Thursday, May 17, 2018
Black Jack: John A. Logan and Southern Illinois in the Civil War Era (Shawnee Classics) Hardcover – July 1, 1995 by Professor James Pickett Jones PhD (Author), John Y Simon (Foreword) (Southern Illinois University Press)
John Logan was considered one of the best "political generals" in the Union Army, rising in rank from a private at First Bull Run to general only a few months later while under U.S. Grant's command. Before the war he was a US Congressman representing southern Illinois (called "Egypt"); he was a Democrat and a major critic of Lincoln. By the end of the war Logan had switched parties and had won a surprising victory to Congress as a Republican. Although not a full biography (it ends with his return to Congress in 1867), Jones has written a workmanlike account of Logan's early life and political career, and especially his role in the army during the war.
Logan was born in Illinois in 1826, fought in the Mexican War, and began practicing law by 1851. A staunch Democrat (southern Illinois, his district, was rural, Democratic, and Southern in sympathy), he was elected to the Illinois legislature in 1852. He served a number of terms before being elected to Congress in 1858. An anti-abolitionist, he felt much of the troubles facing the nation in 1860 was caused by "the impertinent spirit of the anti-slavery party of the North." But he believed in the preservation of the Union above all things, and when war broke out he was among the first to heed the call to arms.

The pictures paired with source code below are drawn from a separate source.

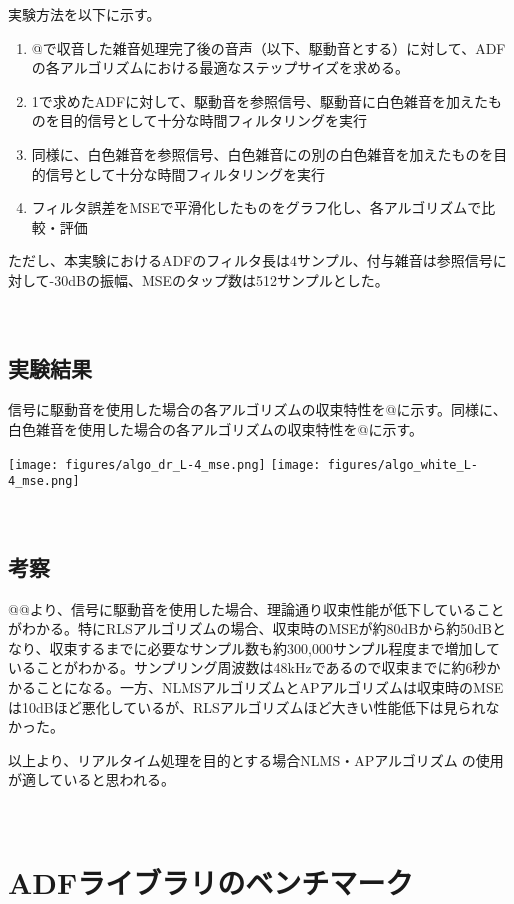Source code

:実験方法を以下に示す。

\begin{enumerate}
\renewcommand{\labelenumi}{(\arabic{enumi})}
\tightlist
\item
  @で収音した雑音処理完了後の音声（以下、駆動音とする）に対して、ADFの各アルゴリズムにおける最適なステップサイズを求める。
\item
  1で求めたADFに対して、駆動音を参照信号、駆動音に白色雑音を加えたものを目的信号として十分な時間フィルタリングを実行
\item
  同様に、白色雑音を参照信号、白色雑音にの別の白色雑音を加えたものを目的信号として十分な時間フィルタリングを実行
\item
  フィルタ誤差をMSEで平滑化したものをグラフ化し、各アルゴリズムで比較・評価
\end{enumerate}

ただし、本実験におけるADFのフィルタ長は4サンプル、付与雑音は参照信号に対して-30dBの振幅、MSEのタップ数は512サンプルとした。

\
\subsection{実験結果}\label{result-color}

信号に駆動音を使用した場合の各アルゴリズムの収束特性を@に示す。同様に、白色雑音を使用した場合の各アルゴリズムの収束特性を@に示す。

\texttt{[image: figures/algo\_dr\_L-4\_mse.png]}
\texttt{[image: figures/algo\_white\_L-4\_mse.png]}

\
\subsection{考察}\label{consideration-color}

@@より、信号に駆動音を使用した場合、理論通り収束性能が低下していることがわかる。特にRLSアルゴリズムの場合、収束時のMSEが約80dBから約50dBとなり、収束するまでに必要なサンプル数も約300,000サンプル程度まで増加していることがわかる。サンプリング周波数は48kHzであるので収束までに約6秒かかることになる。一方、NLMSアルゴリズムとAPアルゴリズムは収束時のMSEは10dBほど悪化しているが、RLSアルゴリズムほど大きい性能低下は見られなかった。

以上より、リアルタイム処理を目的とする場合NLMS・APアルゴリズムの使用が適していると思われる。

\
\section{ADFライブラリのベンチマーク}\label{benchmark}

He was with Grant at Belmont, MO, and Fort Donelson, distinguishing himself at both places. He took part in the Vicksburg campaign and served under McPherson during the Atlanta campaign, taking over command of the XVII Corps upon McPherson's death in July 1864. Sherman relieved him, however, only days later, a move that drew Logan's wrath. Logan continued to serve, though, participating in the famous march to the sea and once again commanding the Army of the Tennessee from May to August 1865. After the war Logan returned to Illinois and ran for Congress again, this time as a Republican - a Radical one to boot. Jones's biography ends with Logan's election, though Logan served many years in Congress and the Senate, helped form the Grand Army of the Republic and establish Decoration Day, and was on the Presidential ticket as VP with James G. Blaine in 1884. He died in 1886.
Jones's biography is quite good: it is serviceable and measures the man well. There is not a lot of analysis or behind-the-scenes conjecturing, just good, solid factual information presented in an efficient manner. One wonders if Jones ever contemplated a complete biography of Logan, seeing how prominent his post-Civil War life was.